Je ne sais pas si vous l’avez remarqué, mais depuis un peu plus de six mois, les scénaristes d’Hollywood sont en grève, rejoints par les acteurs et les figurants. Ce long conflit social passe encore inaperçu chez nous, les blockbusters sont sortis cet été comme prévu et la plupart des séries étaient tournées en avance, donc cela n’a pas changé grand-chose. Pour le moment.
Il ne s’agit pas pour moi d’évoquer dans cet article les causes structurelles de cette grève, liée à l’organisation du travail de ces professionnels aux USA et à leurs liens avec les grands studios. Je veux m’intéresser à l’une de ses causes, qui est l’impact actuel des technologies d’Intelligence Artificielle dans la création artistique.
En effet, parmi leurs revendications, les grévistes dénoncent l’utilisation massive des technologies d’IA génératives dans la création artistique et demandent une protection de leur activité.
On se rend compte à travers cet événement que le développement de ces technologies, qui passaient il y a un an pour une aimable curiosité et un joyeux passe-temps de geeks, a dès à présent des conséquences sur l’évolution de certaines professions.
Je ne sais pas exactement ce qu’il en sera du résultat des négociations entre les parties prenantes pour cette grève, mais je sais une chose : dans l’histoire de l’humanité, il n’y a aucun exemple d’une nouveauté quelconque abandonnée parce qu’elle était susceptible de remplacer certaines professions. Lorsqu’une technologie fait la preuve de son intérêt, elle est adoptée et utilisée. Il va donc falloir faire avec, que l’on s’en réjouisse ou qu’on le déplore.
De quoi parle-t-on quand on parle d’Intelligence artificielle ?
Je crains donc que les outils d’Intelligence Artificielle soient désormais présents dans ce type de création pour longtemps. Certains diront que cela va tuer l’originalité dans le cinéma hollywoodien, d’autres répondront qu’il n’y avait de toute manière plus grand-chose à tuer depuis de nombreuses années…
Pour ce qui est de la création artistique, je fais partie de ceux qui espèrent qu’il restera une place pour des créations humaines originales en littérature, cinéma, télévision, etc.

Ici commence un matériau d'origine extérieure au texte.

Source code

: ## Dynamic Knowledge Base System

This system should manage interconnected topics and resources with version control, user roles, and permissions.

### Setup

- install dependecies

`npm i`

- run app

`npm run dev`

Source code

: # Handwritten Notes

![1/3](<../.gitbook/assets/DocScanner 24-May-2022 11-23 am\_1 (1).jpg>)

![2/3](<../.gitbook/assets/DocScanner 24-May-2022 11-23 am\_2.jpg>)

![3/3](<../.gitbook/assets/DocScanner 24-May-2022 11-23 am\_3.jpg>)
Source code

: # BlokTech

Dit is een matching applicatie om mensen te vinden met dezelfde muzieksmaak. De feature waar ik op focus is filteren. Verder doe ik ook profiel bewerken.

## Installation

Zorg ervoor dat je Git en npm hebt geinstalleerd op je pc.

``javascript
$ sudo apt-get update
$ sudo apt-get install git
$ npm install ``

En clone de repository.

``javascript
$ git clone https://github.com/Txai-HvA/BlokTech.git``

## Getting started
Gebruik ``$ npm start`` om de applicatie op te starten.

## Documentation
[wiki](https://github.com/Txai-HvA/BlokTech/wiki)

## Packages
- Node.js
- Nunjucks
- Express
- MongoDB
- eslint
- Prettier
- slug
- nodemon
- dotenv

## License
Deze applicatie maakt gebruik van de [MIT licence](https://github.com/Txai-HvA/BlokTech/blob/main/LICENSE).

Mais au fait, déjà, il serait peut-être nécessaire de savoir de quoi on parle lorsque l’on parle d’IA génératives : il s’agit d’outils permettant de créer, donc de générer quelque chose : du texte, comme ChatGPT ou Bard, des images, comme Dall-E ou Midjourney.
Générer à partir de quoi ? C’est là que cela devient intéressant. Ces IA génèrent leurs résultats à partir d’un prompt, d’une phrase saisie par l’utilisateur (c’est-à-dire ni plus ni moins qu’un descriptif de ce qu’il veut obtenir) et de données possédées par ailleurs par le système.
D’où viennent ces données ? Eh bien tout simplement de la plus grande réserve de données qui soit, à savoir Internet. Les IA sont donc nourries à partir d’informations qui leur sont fournies ou qu’elles vont chercher par elle-même.
En fait, la plus grande nouveauté apportée par ces outils est peut-être le développement de ce que l’on appelle le Machine Learning, en français l’apprentissage automatique. Le système apprend tout seul, et évolue en fonction de son apprentissage. Si l’on veut s’intéresser aux usages, Intelligence Artificielle et Machine Learning sont indissociables.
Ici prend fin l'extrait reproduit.